● **Aim of the exercise**
Once you have located the line containing "## Under Development" in the material below, return it exactly along with each line after it through the line containing "addelement network_objects g-o365".

● **Given information**
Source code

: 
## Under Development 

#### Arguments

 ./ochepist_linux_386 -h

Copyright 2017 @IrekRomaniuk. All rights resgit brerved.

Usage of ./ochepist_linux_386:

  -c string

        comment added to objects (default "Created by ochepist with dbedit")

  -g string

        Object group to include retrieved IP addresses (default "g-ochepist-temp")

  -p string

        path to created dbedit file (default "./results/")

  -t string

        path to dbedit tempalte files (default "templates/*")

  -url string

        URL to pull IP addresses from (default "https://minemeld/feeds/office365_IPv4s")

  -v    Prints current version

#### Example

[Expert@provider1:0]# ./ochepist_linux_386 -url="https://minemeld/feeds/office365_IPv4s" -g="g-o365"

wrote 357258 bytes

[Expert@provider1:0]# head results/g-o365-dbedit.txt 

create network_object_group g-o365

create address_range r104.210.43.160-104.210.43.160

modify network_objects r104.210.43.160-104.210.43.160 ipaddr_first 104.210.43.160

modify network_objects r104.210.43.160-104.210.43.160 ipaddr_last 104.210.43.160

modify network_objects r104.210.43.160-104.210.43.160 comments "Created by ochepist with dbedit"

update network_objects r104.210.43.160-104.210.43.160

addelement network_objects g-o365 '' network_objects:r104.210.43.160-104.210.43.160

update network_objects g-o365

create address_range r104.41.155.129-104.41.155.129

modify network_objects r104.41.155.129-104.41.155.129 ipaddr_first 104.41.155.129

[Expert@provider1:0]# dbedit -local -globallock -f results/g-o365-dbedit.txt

---

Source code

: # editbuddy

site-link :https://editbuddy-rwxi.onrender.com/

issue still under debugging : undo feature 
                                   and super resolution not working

● **Answer section**
## Under Development 

#### Arguments

 ./ochepist_linux_386 -h

Copyright 2017 @IrekRomaniuk. All rights resgit brerved.

Usage of ./ochepist_linux_386:

  -c string

        comment added to objects (default "Created by ochepist with dbedit")

  -g string

        Object group to include retrieved IP addresses (default "g-ochepist-temp")

  -p string

        path to created dbedit file (default "./results/")

  -t string

        path to dbedit tempalte files (default "templates/*")

  -url string

        URL to pull IP addresses from (default "https://minemeld/feeds/office365_IPv4s")

  -v    Prints current version

#### Example

[Expert@provider1:0]# ./ochepist_linux_386 -url="https://minemeld/feeds/office365_IPv4s" -g="g-o365"

wrote 357258 bytes

[Expert@provider1:0]# head results/g-o365-dbedit.txt 

create network_object_group g-o365

create address_range r104.210.43.160-104.210.43.160

modify network_objects r104.210.43.160-104.210.43.160 ipaddr_first 104.210.43.160

modify network_objects r104.210.43.160-104.210.43.160 ipaddr_last 104.210.43.160

modify network_objects r104.210.43.160-104.210.43.160 comments "Created by ochepist with dbedit"

update network_objects r104.210.43.160-104.210.43.160

addelement network_objects g-o365 '' network_objects:r104.210.43.160-104.210.43.160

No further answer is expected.